Dataset extract:
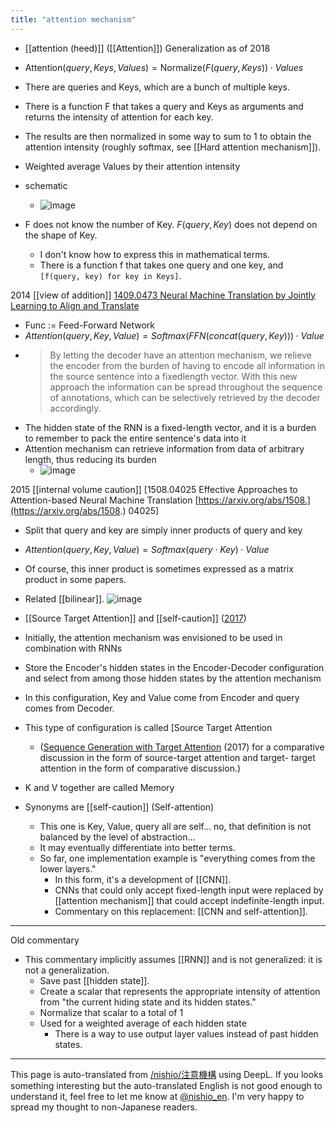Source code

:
 ```yaml
---
title: "attention mechanism"
---
```


- [[attention (heed)]] ([[Attention]])
Generalization as of 2018
- $\mathrm{Attention}(query, Keys, Values) = \mathrm{Normalize}(F(query, Keys)) \cdot Values$
- There are queries and Keys, which are a bunch of multiple keys.
- There is a function F that takes a query and Keys as arguments and returns the intensity of attention for each key.
- The results are then normalized in some way to sum to 1 to obtain the attention intensity (roughly softmax, see [[Hard attention mechanism]]).
- Weighted average Values by their attention intensity

- schematic
    - ![image](https://gyazo.com/211618e709ff284a379c5c2f502934da/thumb/1000)

- F does not know the number of Key. $F(query, Key)$ does not depend on the shape of Key.
    - I don't know how to express this in mathematical terms.
    - There is a function f that takes one query and one key, and `[f(query, key) for key in Keys]`.

2014 [[view of addition]] [1409.0473 Neural Machine Translation by Jointly Learning to Align and Translate](https://arxiv.org/abs/1409.0473)
- Func := Feed-Forward Network
- $Attention(query, Key, Value) = Softmax(FFN(concat(query, Key))) \cdot Value$
- > By letting the decoder have an attention mechanism, we relieve the encoder from the burden of having to encode all information in the source sentence into a fixedlength vector. With this new approach the information can be spread throughout the sequence of annotations, which can be selectively retrieved by the decoder accordingly.
- The hidden state of the RNN is a fixed-length vector, and it is a burden to remember to pack the entire sentence's data into it
- Attention mechanism can retrieve information from data of arbitrary length, thus reducing its burden
    - ![image](https://gyazo.com/dab69f04c581681e9c3c543b92633ef5/thumb/1000)


2015 [[internal volume caution]] [1508.04025 Effective Approaches to Attention-based Neural Machine Translation [https://arxiv.org/abs/1508.](https://arxiv.org/abs/1508.) 04025]
- Split that query and key are simply inner products of query and key
- $Attention(query, Key, Value) = Softmax(query \cdot Key) \cdot Value$
- Of course, this inner product is sometimes expressed as a matrix product in some papers.
- Related [[bilinear]].
![image](https://gyazo.com/1db88d9a61dcce7af368f0d0e594b3f1/thumb/1000)

- [[Source Target Attention]] and [[self-caution]] ([2017](https://arxiv.org/abs/1703.03130))
- Initially, the attention mechanism was envisioned to be used in combination with RNNs
- Store the Encoder's hidden states in the Encoder-Decoder configuration and select from among those hidden states by the attention mechanism
- In this configuration, Key and Value come from Encoder and query comes from Decoder.
- This type of configuration is called [Source Target Attention
    - ([Sequence Generation with Target Attention](http://ecmlpkdd2017.ijs.si/papers/paperID307.pdf) (2017) for a comparative discussion in the form of source-target attention and target- target attention in the form of comparative discussion.)
- K and V together are called Memory
- Synonyms are [[self-caution]] (Self-attention)
    - This one is Key, Value, query all are self... no, that definition is not balanced by the level of abstraction...
    - It may eventually differentiate into better terms.
    - So far, one implementation example is "everything comes from the lower layers."
        - In this form, it's a development of [[CNN]].
        - CNNs that could only accept fixed-length input were replaced by [[attention mechanism]] that could accept indefinite-length input.
        - Commentary on this replacement: [[CNN and self-attention]].


-----
Old commentary
- This commentary implicitly assumes [[RNN]] and is not generalized: it is not a generalization.
    - Save past [[hidden state]].
    - Create a scalar that represents the appropriate intensity of attention from "the current hiding state and its hidden states."
    - Normalize that scalar to a total of 1
    - Used for a weighted average of each hidden state
        - There is a way to use output layer values instead of past hidden states.
---
This page is auto-translated from [/nishio/注意機構](https://scrapbox.io/nishio/注意機構) using DeepL. If you looks something interesting but the auto-translated English is not good enough to understand it, feel free to let me know at [@nishio_en](https://twitter.com/nishio_en). I'm very happy to spread my thought to non-Japanese readers.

Task brief:
Restate, without alteration, the lines of the material above that begin at the one containing "- This commentary" and run through its last line.

Problem solution:
- This commentary implicitly assumes [[RNN]] and is not generalized: it is not a generalization.
    - Save past [[hidden state]].
    - Create a scalar that represents the appropriate intensity of attention from "the current hiding state and its hidden states."
    - Normalize that scalar to a total of 1
    - Used for a weighted average of each hidden state
        - There is a way to use output layer values instead of past hidden states.
---
This page is auto-translated from [/nishio/注意機構](https://scrapbox.io/nishio/注意機構) using DeepL. If you looks something interesting but the auto-translated English is not good enough to understand it, feel free to let me know at [@nishio_en](https://twitter.com/nishio_en). I'm very happy to spread my thought to non-Japanese readers.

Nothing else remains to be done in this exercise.